Question

Two moles of a gas at a temperature of \( 327^\circ\text{C} \) expands adiabatically such that its volume increases by 700%. If the ratio of the specific heat capacities of the gas is \( \frac{4}{3} \), then the work done by the gas is (Universal gas constant = \( 8.3 \, \text{Jmol}^{-1}\text{K}^{-1} \))

• A. 14.94 kJ
• B. 29.88 kJ
• C. 44.82 kJ
• D. 59.76 kJ

Hint:

"Increases by \( x% \)" means the final value is \( (1 + \frac{x}{100}) \) times the initial value. Here, \( V_2 = (1+7)V_1 = 8V_1 \).

Answer 1

The Correct Option is A

Step 1: Understanding the Concept:
For an adiabatic process, the work done depends on the initial and final temperatures. We use the relation \( TV^{\gamma-1} = \text{constant} \) to find the final temperature.
Step 2: Key Formula or Approach:
1. Adiabatic Relation: \( T_1 V_1^{\gamma - 1} = T_2 V_2^{\gamma - 1} \) 2. Work Done: \( W = \frac{nR(T_1 - T_2)}{\gamma - 1} \)
Step 3: Detailed Explanation:
Given: \( n = 2 \) moles \( T_1 = 327^\circ\text{C} = 327 + 273 = 600 \, \text{K} \) \( \gamma = \frac{4}{3} \) Volume increases by 700%, so \( V_2 = V_1 + 7V_1 = 8V_1 \).
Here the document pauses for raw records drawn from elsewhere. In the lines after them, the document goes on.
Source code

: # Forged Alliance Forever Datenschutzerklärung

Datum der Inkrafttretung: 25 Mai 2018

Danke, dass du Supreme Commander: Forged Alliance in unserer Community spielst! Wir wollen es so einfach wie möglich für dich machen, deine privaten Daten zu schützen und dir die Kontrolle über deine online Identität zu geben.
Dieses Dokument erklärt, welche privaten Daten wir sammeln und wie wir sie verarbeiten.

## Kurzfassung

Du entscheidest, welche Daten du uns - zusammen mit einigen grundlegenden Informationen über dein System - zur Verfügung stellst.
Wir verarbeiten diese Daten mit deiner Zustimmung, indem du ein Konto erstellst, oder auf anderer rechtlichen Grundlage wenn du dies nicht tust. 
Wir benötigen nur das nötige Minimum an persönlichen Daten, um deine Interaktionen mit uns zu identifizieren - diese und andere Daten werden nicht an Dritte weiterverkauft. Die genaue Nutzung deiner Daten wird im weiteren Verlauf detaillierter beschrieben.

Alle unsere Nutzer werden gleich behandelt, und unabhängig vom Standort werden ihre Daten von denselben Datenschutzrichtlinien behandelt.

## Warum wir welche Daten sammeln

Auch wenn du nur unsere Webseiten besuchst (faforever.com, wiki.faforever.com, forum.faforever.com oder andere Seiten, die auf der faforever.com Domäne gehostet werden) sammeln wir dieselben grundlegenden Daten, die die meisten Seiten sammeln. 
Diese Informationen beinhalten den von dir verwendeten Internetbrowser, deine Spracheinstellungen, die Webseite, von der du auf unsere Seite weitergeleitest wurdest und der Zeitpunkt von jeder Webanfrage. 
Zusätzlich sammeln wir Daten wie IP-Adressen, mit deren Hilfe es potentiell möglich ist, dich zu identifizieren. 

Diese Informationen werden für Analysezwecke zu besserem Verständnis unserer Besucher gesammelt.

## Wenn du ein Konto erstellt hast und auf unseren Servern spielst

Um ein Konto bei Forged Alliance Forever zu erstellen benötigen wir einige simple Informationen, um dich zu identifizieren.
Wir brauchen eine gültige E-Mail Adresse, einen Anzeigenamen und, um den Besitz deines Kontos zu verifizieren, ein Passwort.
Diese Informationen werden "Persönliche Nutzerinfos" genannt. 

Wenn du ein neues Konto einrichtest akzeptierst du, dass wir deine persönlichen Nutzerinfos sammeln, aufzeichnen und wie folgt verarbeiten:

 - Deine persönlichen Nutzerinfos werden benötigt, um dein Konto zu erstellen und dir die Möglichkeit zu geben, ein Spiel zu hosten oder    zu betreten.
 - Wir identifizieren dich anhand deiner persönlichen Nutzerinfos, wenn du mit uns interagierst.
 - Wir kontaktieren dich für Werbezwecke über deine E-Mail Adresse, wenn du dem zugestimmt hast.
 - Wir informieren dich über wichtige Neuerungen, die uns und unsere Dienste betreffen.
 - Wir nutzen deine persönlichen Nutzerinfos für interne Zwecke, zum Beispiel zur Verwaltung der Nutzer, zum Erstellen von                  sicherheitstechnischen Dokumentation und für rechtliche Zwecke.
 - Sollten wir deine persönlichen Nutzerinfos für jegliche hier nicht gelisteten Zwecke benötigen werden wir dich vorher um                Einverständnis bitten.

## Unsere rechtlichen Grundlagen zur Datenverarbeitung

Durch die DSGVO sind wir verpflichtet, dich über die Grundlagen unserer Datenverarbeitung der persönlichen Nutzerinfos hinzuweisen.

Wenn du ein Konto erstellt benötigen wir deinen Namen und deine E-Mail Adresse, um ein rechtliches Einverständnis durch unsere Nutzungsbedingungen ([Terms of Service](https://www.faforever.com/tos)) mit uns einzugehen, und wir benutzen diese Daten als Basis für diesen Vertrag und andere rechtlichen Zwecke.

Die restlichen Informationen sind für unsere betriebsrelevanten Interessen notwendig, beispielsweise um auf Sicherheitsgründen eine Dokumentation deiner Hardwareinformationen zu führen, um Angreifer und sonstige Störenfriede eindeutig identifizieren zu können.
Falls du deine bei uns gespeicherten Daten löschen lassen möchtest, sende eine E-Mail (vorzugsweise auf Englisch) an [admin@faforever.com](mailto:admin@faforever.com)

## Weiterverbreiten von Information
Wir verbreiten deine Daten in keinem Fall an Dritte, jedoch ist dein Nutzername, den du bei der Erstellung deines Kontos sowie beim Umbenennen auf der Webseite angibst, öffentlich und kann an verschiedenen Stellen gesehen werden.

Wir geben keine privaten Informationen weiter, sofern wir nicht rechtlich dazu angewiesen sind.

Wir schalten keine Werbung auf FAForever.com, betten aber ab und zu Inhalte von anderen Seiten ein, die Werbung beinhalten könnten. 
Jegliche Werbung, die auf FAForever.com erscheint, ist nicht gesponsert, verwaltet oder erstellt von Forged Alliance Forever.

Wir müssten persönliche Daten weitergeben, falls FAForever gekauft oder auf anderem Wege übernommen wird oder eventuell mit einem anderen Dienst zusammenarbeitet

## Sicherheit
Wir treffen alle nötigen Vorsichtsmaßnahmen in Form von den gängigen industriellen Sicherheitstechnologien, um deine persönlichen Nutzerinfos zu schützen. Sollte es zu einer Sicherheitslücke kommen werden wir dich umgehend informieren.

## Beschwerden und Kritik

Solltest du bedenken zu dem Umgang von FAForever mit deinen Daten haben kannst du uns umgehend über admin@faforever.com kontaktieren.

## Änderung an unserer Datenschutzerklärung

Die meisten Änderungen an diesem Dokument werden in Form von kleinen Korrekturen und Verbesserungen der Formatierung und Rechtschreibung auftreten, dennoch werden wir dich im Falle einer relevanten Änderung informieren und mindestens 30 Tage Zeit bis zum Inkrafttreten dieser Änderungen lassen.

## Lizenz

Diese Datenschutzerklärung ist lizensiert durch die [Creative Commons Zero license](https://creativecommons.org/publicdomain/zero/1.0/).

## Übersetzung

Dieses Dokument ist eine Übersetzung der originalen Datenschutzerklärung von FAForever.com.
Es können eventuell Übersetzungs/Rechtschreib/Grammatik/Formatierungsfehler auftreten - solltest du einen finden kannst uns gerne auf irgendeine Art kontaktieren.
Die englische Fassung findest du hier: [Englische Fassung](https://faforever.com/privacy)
Calculate \( T_2 \): \[ T_1 V_1^{\frac{4}{3} - 1} = T_2 (8V_1)^{\frac{4}{3} - 1} \] \[ 600 \cdot V_1^{1/3} = T_2 \cdot (8V_1)^{1/3} \] \[ 600 = T_2 \cdot (8)^{1/3} \] \[ 600 = T_2 \cdot 2 \implies T_2 = 300 \, \text{K} \] Calculate Work Done \( W \): \[ W = \frac{nR(T_1 - T_2)}{\gamma - 1} \] \[ W = \frac{2 \times 8.3 \times (600 - 300)}{\frac{4}{3} - 1} \] \[ W = \frac{2 \times 8.3 \times 300}{1/3} \] \[ W = 2 \times 8.3 \times 300 \times 3 \] \[ W = 16.6 \times 900 = 14940 \, \text{J} \] \[ W = 14.94 \, \text{kJ} \]
Step 4: Final Answer:
The work done by the gas is 14.94 kJ.